International career
- Years: Team / Apps / (Points)
- 2021: Georgia U18
- 2021–23: Georgia U20
- 2025–: Georgia / 6 / (0)
- Correct as of 4 April 2026

= Nikoloz Sutidze =

Georgian rugby union player

Nikoloz (Nika) Sutidze (ნიკოლოზ სუთიძე, born 1 September 2003) is a Georgian rugby union player who plays for French Top 14 club Stade Rochelais and the Georgian national team as a hooker.

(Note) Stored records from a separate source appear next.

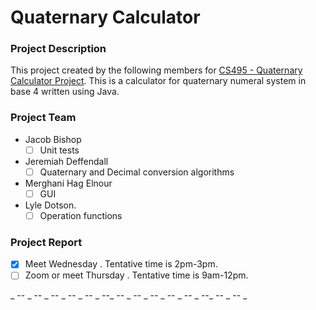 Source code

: # Quaternary Calculator
### Project Description

This project created by the following members for
[CS495 - Quaternary Calculator Project](https://bsu.instructure.com/courses/132974/assignments/1321146).
This is a calculator for quaternary numeral system in base 4 written using Java.

### Project Team
- Jacob Bishop
    - [ ] Unit tests
- Jeremiah Deffendall
    - [ ] Quaternary and Decimal conversion algorithms
- Merghani Hag Elnour
    - [ ] GUI
- Lyle Dotson.
    - [ ] Operation functions

### Project Report

- [X] Meet Wednesday . Tentative time is 2pm-3pm.
- [ ] Zoom or meet Thursday . Tentative time is 9am-12pm.

_ -- _ -- _ -- _ -- _ -- _ --_ -- _ -- _ -- _ -- _ -- _ --_ -- _ -- _ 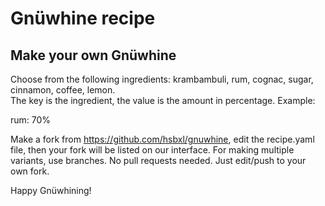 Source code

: # Gnüwhine recipe

## Make your own Gnüwhine
Choose from the following ingredients: krambambuli, rum, cognac, sugar, cinnamon, coffee, lemon.  
The key is the ingredient, the value is the amount in percentage. Example:

rum: 70%

Make a fork from https://github.com/hsbxl/gnuwhine, edit the recipe.yaml file,
then your fork will be listed on our interface.
For making multiple variants, use branches.
No pull requests needed. Just edit/push to your own fork.

Happy Gnüwhining!
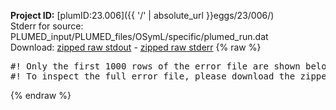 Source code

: **Project ID:** [plumID:23.006]({{ '/' | absolute_url }}eggs/23/006/)  
Stderr for source:  PLUMED_input/PLUMED_files/OSymL/specific/plumed_run.dat   
Download: [zipped raw stdout](plumed_run.dat.plumed.stdout.txt.zip) - [zipped raw stderr](plumed_run.dat.plumed.stderr.txt.zip) 
{% raw %}
<pre>
#! Only the first 1000 rows of the error file are shown below
#! To inspect the full error file, please download the zipped raw stderr file above
</pre>
{% endraw %}
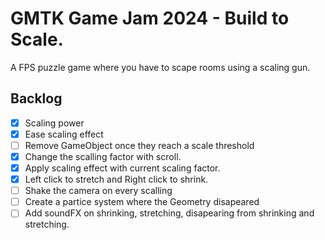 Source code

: # GMTK Game Jam 2024 - Build to Scale.
A FPS puzzle game where you have to scape rooms using a scaling gun.

## Backlog
- [x] Scaling power
- [x] Ease scaling effect
- [ ] Remove GameObject once they reach a scale threshold
- [x] Change the scalling factor with scroll.
- [x] Apply scaling effect with current scaling factor.
- [x] Left click to stretch and Right click to shrink.
- [ ] Shake the camera on every scalling
- [ ] Create a partice system where the Geometry disapeared
- [ ] Add soundFX on shrinking, stretching, disapearing from shrinking and stretching.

Previously a member of the national youth teams, he is the winner of the 2021 U18 European Championship.
==Club career==
Sutidze started playing rugby from the age of five at local club Lelo in Tbilisi. A third row initially, he switched to the hooker position after arrival at French top-league side Stade Rochelais in 2021. Sutidze made his professional debut as a substitute in a 43–22 win over Lyon on 5 October 2024 and took part in nine league games of his first season. He scored a try against the same opponents in his fourth appearance for the club in February next year.

His current contract with the club is due to expire in 2028.

==International career==
Although aged 17, Sutidze was considered prolific enough to be selected to the U20 team for an international tournament held in South Africa in the summer of 2021. He featured in all four games and helped the team with a try against Italy.

Two months later, he joined the U18 team represented at the European Championship. He was in the starting line-up for his team which won the tournament after a 27–0 win over Belgium and secured a third consecutive cup.

In 2022, Sutidze was called up again to the U20s taking part in six nations Summer Series hosted by Italy.

Sutidze drew interest from the national team coach Richard Cockerill who included him in the squad for a European Cup semifinal clash against Romania in March 2024. He made first appearance for the team in a friendly game against Japan on 22 November 2025.